ASSIGNED TASK
Take the lines below beginning at the line that has "- [ ] Tarefa 1" and stopping after the line that has "Inclua quaisquer notas, riscos", and print them exactly as they are, with no other lines.

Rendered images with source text
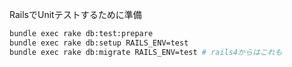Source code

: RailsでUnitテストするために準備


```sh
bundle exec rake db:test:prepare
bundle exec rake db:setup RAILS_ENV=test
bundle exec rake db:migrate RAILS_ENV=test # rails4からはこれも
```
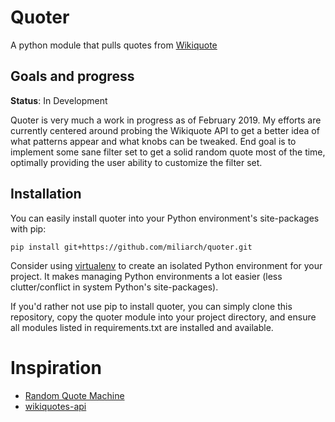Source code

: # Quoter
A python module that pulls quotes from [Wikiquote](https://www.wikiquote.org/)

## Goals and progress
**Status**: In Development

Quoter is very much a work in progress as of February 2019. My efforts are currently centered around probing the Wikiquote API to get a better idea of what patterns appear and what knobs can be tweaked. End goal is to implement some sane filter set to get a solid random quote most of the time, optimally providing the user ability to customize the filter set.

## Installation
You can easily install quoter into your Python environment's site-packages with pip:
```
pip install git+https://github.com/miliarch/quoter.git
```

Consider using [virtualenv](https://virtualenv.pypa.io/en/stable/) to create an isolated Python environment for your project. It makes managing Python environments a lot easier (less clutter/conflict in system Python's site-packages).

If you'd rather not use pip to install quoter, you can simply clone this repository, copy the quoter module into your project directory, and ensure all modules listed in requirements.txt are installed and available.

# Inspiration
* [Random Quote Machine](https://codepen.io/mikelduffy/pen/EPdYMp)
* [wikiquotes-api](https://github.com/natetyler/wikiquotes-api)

--

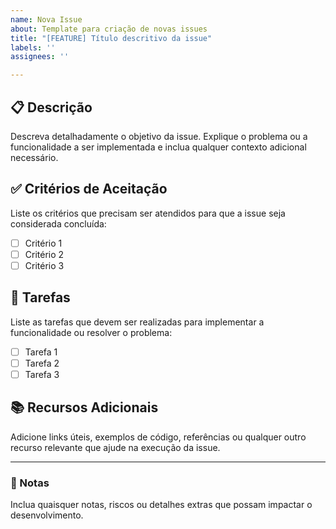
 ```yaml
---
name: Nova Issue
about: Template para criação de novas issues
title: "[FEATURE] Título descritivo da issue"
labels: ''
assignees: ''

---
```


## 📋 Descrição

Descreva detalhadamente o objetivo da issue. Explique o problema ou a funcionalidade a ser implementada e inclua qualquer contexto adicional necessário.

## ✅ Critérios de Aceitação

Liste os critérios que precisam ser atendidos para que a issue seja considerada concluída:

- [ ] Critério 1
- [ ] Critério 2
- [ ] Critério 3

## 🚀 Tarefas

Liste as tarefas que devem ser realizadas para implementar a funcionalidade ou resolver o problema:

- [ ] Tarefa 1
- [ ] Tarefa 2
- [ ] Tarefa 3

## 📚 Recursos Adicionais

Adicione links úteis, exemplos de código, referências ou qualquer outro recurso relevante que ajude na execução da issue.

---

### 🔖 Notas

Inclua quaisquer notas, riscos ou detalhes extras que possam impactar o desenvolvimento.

THE ANSWER
- [ ] Tarefa 1
- [ ] Tarefa 2
- [ ] Tarefa 3

## 📚 Recursos Adicionais

Adicione links úteis, exemplos de código, referências ou qualquer outro recurso relevante que ajude na execução da issue.

---

### 🔖 Notas

Inclua quaisquer notas, riscos ou detalhes extras que possam impactar o desenvolvimento.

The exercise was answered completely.